**What is expected:** What is needed is an exact copy of the line with "이 쿠키 정책의 변경" and all lines that follow it in the entries below, the last line included.

**Dataset content:**
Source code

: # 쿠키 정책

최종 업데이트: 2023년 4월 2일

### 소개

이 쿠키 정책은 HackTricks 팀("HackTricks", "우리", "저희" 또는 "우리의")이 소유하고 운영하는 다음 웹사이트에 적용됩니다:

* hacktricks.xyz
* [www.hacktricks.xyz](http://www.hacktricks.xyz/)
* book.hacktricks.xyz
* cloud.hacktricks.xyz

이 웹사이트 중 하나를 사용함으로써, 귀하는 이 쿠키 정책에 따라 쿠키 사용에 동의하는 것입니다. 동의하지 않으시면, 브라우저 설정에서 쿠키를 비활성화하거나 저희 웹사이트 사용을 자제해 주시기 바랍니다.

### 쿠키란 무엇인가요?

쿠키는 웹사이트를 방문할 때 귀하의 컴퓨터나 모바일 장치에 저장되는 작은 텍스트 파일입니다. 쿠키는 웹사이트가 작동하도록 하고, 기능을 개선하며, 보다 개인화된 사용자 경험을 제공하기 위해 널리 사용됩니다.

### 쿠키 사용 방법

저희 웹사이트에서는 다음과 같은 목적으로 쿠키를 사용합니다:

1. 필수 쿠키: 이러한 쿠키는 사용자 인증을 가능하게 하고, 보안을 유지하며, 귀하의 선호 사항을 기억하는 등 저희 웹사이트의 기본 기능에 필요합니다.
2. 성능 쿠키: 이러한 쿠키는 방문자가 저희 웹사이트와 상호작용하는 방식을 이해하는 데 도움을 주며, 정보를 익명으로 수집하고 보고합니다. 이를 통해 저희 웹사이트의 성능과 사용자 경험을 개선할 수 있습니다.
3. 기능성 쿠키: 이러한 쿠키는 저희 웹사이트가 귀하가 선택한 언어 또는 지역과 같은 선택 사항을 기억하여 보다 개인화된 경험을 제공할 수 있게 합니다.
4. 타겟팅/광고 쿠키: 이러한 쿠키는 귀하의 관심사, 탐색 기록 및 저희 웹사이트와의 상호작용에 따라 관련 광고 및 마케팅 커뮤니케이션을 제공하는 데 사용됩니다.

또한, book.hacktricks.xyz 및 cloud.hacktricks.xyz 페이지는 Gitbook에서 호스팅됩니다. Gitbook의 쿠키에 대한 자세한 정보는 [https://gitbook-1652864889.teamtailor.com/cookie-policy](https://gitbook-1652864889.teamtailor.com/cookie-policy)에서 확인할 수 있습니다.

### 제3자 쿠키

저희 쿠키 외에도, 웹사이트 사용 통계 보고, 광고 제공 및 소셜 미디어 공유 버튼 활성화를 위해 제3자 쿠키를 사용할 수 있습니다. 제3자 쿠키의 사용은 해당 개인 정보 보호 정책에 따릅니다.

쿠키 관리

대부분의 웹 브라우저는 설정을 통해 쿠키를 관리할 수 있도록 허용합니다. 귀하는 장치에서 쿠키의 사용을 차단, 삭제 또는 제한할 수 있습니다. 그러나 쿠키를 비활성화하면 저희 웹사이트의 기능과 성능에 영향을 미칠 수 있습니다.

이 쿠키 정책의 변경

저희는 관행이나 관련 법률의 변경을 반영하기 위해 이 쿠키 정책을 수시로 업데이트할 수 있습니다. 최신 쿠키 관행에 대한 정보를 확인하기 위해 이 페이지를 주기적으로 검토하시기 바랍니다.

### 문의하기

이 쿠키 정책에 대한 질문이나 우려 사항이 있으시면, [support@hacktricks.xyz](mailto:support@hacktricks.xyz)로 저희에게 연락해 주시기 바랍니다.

**Expected answer:**
이 쿠키 정책의 변경

저희는 관행이나 관련 법률의 변경을 반영하기 위해 이 쿠키 정책을 수시로 업데이트할 수 있습니다. 최신 쿠키 관행에 대한 정보를 확인하기 위해 이 페이지를 주기적으로 검토하시기 바랍니다.

### 문의하기

이 쿠키 정책에 대한 질문이나 우려 사항이 있으시면, [support@hacktricks.xyz](mailto:support@hacktricks.xyz)로 저희에게 연락해 주시기 바랍니다.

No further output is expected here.